There is not much to say that hasn’t been said before about the book. The last three chapters didn’t hold any new revelations, any new insight on the book. But if I had to make conclusions about this book, and stick to them, I’d say that Billy’s insanity becomes clearer in the end. It’s not confirmed, it’s not a final conclusion, it’s simply an implication we can make based on the facts. I had mentioned in previous blogs that probably the idea of the Tralfamadorians came from the novels of Kilgore Trout, because he had read them during a time in his life where he had to rebuild his beliefs. In the last chapters, an extra novel is mentioned, The Big Board, and it’s this novel that for me could confirm Billy’s insanity. It talks about two humans (man and woman) who are taken by extraterrestrials to a distant planet, and are displayed in a zoo there. For me, that IS Billy’s story, just as a Tralfamadorian would say, it has been there all along, and always will be.
Another thing that could be said is about Vonnegut’s appearances in the story, which was the most changing factor in the book. We thought he was an invisible character; then that he was a real character in Billy’s life, that they had met; then, that he was the only real character in the book, and that all other characters represented something related to war. That is a dilemma I will never have answered, but as far as I know, I’m confident to say that Vonnegut made appearances in the book to connect it to the real world. Evidently Billy and Billy’s story is fictional, but it might portray factual things about life, about war, about life after war. So with the purpose of us not getting lost in the imaginary world of Billy, the author connected it to himself, to keep it real.

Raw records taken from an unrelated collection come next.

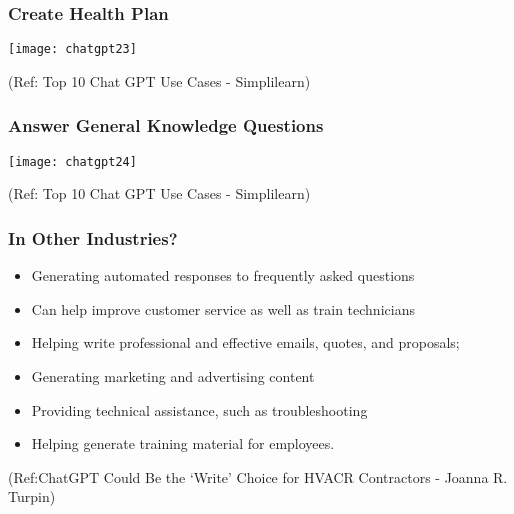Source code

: \begin{frame}[fragile]\frametitle{Create Health Plan}
\begin{center}
\texttt{[image: chatgpt23]}
\end{center}

{\tiny (Ref: Top 10 Chat GPT Use Cases - Simplilearn)}
\end{frame}

\begin{frame}[fragile]\frametitle{Answer General Knowledge Questions}
\begin{center}
\texttt{[image: chatgpt24]}
\end{center}

{\tiny (Ref: Top 10 Chat GPT Use Cases - Simplilearn)}
\end{frame}

\begin{frame}[fragile]\frametitle{In Other Industries?}


\begin{itemize}
\item Generating automated responses to frequently asked questions 
\item Can help improve customer service as well as
train technicians
\item Helping write professional and effective emails, quotes, and proposals;
\item Generating marketing and advertising content
\item Providing technical assistance, such as troubleshooting
\item Helping generate training material for employees.
\end{itemize}	 

\tiny{(Ref:ChatGPT Could Be the ‘Write’ Choice for HVACR Contractors - Joanna R. Turpin)}
\end{frame}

The appearance of Professor Rumfoord from Harvard gives an interesting opinion. Why? He is seeking to write a book about WWII, and he wants to mention the huge success and necessity that was Dresden’s fire bombing. Billy is his roommate, but Rumfoord doesn’t show the slightest interest for Billy or his story about the Dresden fire bombing. I think this could be seen as Vonnegut’s way of critiquing historians who write about events like that. They never capture the whole truth about the moment, they make it sound heroic and necessary, but it will never be seen that way by people like Billy who actually lived through it. It comes to say: was all that slaughter really necessary? Was it really an act of heroism to kill so many people? It says that no one, as intelligent as they might be, seeks to write the whole truth about an event like that, because like Vonnegut says at the beginning, there is nothing intelligent to say about a massacre.
That brings me to my last point, the “Poo-tee-weet”. Is Vonnegut implying that his entire book isn’t more intelligent than a bird’s sound? Because there is nothing intelligent to be said about a massacre. Could his book be replaced by a simple “Poo-tee-weet” after a massacre?